DaerahOpini

Bank BNI Cabang Gorontalo di Anggap Bodoh Dalam Mengambil Tindakan Lelang

520
×

Bank BNI Cabang Gorontalo di Anggap Bodoh Dalam Mengambil Tindakan Lelang

Sebarkan artikel ini
Agung Bobihu, Mahasiswa Akuntansi UNG.
Agung Bobihu, Mahasiswa Akuntansi UNG.

‎Praktik perbankan kerap menjadi sorotan ketika menyangkut masalah kredit macet. Salah satu yang paling banyak menimbulkan polemik adalah kebijakan bank BNI Gorontalo melelang rumah nasabah (Mohamad Syahrul Lawinata), sementara nasabah tersebut masih berupaya melakukan pembayaran angsuran dan melunasinya secara keseluruhan akan tetapi pihak bank tidak menyetuji hal tersebut.

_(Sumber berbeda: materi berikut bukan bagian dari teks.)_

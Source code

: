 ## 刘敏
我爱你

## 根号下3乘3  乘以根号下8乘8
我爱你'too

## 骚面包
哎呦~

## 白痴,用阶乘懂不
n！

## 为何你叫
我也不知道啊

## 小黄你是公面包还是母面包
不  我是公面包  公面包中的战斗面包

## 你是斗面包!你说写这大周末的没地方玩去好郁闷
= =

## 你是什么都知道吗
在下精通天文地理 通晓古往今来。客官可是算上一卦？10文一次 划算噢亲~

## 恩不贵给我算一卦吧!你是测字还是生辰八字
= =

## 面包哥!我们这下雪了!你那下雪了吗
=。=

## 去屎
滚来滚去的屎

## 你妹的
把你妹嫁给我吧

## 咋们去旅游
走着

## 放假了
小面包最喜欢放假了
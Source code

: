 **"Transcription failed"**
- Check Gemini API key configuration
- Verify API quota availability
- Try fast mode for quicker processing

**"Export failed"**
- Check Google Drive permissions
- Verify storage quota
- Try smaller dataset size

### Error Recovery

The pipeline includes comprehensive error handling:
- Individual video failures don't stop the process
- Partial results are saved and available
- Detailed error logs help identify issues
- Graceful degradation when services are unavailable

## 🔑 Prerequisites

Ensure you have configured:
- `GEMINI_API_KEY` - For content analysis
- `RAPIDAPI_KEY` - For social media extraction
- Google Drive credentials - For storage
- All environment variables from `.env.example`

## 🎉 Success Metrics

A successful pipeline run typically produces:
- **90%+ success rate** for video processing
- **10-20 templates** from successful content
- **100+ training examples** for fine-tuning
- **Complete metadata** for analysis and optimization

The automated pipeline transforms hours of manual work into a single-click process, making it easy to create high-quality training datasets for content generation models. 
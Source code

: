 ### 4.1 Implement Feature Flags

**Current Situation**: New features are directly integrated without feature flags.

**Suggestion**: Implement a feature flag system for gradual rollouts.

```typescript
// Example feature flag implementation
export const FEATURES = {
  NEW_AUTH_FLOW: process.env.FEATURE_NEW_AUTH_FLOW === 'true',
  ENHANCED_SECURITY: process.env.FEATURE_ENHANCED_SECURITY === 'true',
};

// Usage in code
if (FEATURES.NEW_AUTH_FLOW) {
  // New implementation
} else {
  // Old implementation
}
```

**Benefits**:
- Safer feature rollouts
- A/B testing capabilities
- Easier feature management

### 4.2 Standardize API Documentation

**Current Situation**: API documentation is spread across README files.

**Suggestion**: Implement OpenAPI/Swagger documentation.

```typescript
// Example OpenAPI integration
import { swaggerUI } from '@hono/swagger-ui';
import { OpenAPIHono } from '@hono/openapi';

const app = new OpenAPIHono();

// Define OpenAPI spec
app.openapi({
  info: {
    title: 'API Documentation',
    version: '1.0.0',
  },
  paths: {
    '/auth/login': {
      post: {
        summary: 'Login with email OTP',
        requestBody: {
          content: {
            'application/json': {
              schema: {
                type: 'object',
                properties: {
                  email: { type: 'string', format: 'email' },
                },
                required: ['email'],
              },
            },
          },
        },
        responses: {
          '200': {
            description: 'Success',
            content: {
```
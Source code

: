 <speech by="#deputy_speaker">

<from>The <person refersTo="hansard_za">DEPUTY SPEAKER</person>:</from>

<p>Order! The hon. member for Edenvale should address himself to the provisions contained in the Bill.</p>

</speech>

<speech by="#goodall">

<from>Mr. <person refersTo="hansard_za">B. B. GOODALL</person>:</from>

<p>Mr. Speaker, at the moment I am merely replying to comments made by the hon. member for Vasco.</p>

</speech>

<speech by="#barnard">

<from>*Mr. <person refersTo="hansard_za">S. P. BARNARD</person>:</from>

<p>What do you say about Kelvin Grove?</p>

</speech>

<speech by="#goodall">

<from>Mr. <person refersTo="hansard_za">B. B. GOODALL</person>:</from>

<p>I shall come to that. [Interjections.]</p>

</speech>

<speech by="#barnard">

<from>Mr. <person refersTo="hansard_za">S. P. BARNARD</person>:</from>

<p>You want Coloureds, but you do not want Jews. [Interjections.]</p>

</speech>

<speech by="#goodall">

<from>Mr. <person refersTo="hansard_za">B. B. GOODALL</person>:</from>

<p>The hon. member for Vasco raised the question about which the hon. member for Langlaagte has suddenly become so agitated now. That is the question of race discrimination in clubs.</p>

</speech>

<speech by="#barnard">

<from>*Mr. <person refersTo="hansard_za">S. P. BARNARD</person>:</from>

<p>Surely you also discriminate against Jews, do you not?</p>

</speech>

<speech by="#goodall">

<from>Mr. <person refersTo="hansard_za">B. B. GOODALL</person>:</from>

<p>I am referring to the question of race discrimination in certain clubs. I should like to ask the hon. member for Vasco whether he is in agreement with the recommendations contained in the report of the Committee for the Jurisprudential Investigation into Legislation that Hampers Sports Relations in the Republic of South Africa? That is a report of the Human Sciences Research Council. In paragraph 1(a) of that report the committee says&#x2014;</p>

‎Secara normatif, bank memang memiliki hak mengeksekusi jaminan apabila debitur wanprestasi. Hal ini diatur dalam Undang-Undang Perbankan dan KUHP Perdata, bahkan dipertegas dengan adanya hak tanggungan yang melekat pada setiap aset yang diagunkan. Namun, persoalan menjadi sensitif ketika eksekusi dilakukan pada saat debitur masih beritikad baik dengan tetap menyetor angsuran, meski mungkin tidak penuh atau terlambat.

‎Proses lelang seharusnya menjadi jalan terakhir, bukan langkah instan, apalagi jika komunikasi antara bank dan nasabah masih berjalan baik dan nasabah masi berniat baik untuk melunasi apa yang menjadi tanggung jawabnya. Pelelangan rumah yang masih dihuni dan masih diangsur berpotensi melanggar prinsip perlindungan konsumen, yang seharusnya dijunjung tinggi oleh lembaga keuangan akan tetapi pada kasus ini pihak bank BNI terlihat sangat bodoh dan ceroboh dalam mengambil tindakan.

‎Dari sisi sosial, pelelangan rumah bukan hanya menyangkut angka dan kontrak hukum, tetapi juga menyentuh aspek kemanusiaan. Rumah adalah kebutuhan dasar, tempat keluarga bernaung. Ketika bank BNI terburu-buru mengeksekusi, citra lembaga keuangan sebagai mitra masyarakat justru bisa tercoreng.

‎Idealnya, bank BNI menerapkan prinsip win-win solution. Penjadwalan ulang cicilan, restrukturisasi kredit, atau skema keringanan pembayaran seharusnya lebih dikedepankan. Dengan demikian, bank tetap bisa menjaga kualitas asetnya, sementara nasabah mendapat ruang bernapas untuk memperbaiki kondisi keuangan.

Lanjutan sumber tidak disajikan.